Department of Physical Education, United States Military Academy, United States
*Corresponding author: Daniel Jaffe, Department of Physical Education, United States Military Academy, West Point, 10996, New York, USA, Email: Daniel.Jaffe@usma.edu
Submission: January 25, 2018; Published: February 23, 2018
Volume1 Issue5 February 2018
Background and purpose: Diet and muscle fiber type are all major factors in predicting intramuscular carnosine concentration . Constituent substrate availability, including the amino acids L-histidine and more specifically beta alanine, play the greatest role in determining the concentration of intramuscular carnosine, a potent intracellular Hydrogen ion buffer. The purpose of this review is to analyze the efficacy of beta alanine supplementation on exercise performance, specifically activities relying on anaerobic glycolysis.
Method: The review included articles from peer-reviewed journals with sufficient data related to the purpose and focus of the study. Inclusion criteria included randomized control trials, systematic reviews and meta-analysis published since 2007.
Results: Twenty relevant studies were identified; various experimental protocols were employed, including both acute and chronic effects of beta alanine supplementation on physical performance.

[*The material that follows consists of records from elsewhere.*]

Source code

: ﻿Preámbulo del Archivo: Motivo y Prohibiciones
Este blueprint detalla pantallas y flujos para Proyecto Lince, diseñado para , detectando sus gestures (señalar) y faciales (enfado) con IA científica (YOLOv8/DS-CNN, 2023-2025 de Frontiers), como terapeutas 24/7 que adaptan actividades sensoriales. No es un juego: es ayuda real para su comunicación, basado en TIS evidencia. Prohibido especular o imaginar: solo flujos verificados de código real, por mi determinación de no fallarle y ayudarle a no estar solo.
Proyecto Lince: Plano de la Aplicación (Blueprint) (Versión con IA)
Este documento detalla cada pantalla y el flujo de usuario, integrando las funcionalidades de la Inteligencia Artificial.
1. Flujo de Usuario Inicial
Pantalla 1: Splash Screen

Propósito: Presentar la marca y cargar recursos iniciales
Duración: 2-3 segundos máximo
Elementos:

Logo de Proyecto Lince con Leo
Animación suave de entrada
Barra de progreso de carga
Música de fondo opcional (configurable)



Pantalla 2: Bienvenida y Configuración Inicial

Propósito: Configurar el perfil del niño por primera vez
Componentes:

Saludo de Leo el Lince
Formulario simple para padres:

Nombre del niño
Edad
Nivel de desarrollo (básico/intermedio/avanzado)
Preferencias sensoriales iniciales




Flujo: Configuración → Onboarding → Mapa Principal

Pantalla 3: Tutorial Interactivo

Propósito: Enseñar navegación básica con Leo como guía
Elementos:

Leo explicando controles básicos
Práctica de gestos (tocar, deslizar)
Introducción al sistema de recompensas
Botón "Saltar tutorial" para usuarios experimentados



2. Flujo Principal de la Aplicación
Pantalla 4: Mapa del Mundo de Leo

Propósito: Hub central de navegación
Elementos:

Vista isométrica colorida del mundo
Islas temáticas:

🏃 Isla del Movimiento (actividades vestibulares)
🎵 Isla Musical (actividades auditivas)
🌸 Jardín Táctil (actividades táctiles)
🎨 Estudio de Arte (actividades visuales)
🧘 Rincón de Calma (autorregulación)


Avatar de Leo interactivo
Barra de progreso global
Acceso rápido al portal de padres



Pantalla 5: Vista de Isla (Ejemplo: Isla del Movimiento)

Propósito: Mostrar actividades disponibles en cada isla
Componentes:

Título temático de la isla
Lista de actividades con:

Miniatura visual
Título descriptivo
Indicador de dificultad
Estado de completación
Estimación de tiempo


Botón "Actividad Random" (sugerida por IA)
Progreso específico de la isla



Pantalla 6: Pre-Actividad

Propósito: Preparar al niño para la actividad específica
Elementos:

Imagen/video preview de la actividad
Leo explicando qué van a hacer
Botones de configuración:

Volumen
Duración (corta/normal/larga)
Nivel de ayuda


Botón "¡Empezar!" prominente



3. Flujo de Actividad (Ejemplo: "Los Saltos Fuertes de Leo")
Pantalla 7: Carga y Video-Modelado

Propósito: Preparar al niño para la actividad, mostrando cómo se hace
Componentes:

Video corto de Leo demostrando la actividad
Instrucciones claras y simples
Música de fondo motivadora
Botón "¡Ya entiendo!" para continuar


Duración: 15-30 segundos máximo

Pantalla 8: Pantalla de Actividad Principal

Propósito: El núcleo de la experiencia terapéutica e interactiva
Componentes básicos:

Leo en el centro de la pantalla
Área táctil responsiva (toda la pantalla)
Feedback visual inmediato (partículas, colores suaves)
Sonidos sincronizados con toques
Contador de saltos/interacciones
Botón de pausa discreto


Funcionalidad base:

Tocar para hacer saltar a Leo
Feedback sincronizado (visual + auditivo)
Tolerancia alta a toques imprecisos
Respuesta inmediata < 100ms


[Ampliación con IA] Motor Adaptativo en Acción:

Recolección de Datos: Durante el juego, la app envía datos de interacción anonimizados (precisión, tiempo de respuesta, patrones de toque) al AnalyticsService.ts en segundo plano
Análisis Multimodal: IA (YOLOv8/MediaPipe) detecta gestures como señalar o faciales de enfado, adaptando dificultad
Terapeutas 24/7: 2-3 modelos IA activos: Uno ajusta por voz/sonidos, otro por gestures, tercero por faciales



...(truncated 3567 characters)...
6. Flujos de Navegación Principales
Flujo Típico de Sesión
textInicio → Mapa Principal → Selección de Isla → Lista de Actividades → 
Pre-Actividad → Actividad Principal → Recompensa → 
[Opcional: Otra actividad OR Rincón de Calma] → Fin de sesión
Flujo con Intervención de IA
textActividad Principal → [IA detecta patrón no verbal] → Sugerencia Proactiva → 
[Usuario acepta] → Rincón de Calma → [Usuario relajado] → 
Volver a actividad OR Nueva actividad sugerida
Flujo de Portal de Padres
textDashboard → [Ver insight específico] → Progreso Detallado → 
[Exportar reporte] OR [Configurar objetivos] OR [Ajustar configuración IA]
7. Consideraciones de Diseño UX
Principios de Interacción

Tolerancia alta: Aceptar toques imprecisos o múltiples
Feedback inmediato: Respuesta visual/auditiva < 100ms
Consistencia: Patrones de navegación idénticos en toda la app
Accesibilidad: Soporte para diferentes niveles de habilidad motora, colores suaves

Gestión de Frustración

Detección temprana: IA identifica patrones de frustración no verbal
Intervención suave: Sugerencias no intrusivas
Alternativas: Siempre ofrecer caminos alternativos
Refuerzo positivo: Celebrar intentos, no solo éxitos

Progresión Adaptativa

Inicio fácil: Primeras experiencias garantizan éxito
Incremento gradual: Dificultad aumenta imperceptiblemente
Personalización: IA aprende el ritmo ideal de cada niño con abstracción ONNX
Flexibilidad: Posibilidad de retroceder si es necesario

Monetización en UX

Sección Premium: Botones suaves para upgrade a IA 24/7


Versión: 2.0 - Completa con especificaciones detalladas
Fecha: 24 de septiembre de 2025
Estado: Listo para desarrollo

All studies were published 2007 through 2017, providing a robust overview of experimentation over the last 10 years.
Discussion and conclusion: Among studies analyzed in this mini-review, the consensus reached regarding the efficacy of beta alanine supplementation for performance enhancement was relatively positive. Most studies followed similar supplementary strategies, consuming anywhere from 1.6 to 6.4g/day for 2 to 10 weeks. The majority of these studies demonstrated statistically significant increases in intramuscular carnosine content, a physiological parameter that is positively correlated with sprinting and power performance. Many studies presented results in support of enhanced muscular endurance performance subsequent to supplementation relative to the placebo group. Researchers also noted a decline in peak aerobic capacity concurrent to a delay in the onset of blood lactate accumulation, supporting the notion of enhanced glycolytic capacity. More research is necessary to identify optimal dosing strategies for performance optimization across the spectrum of physical activities.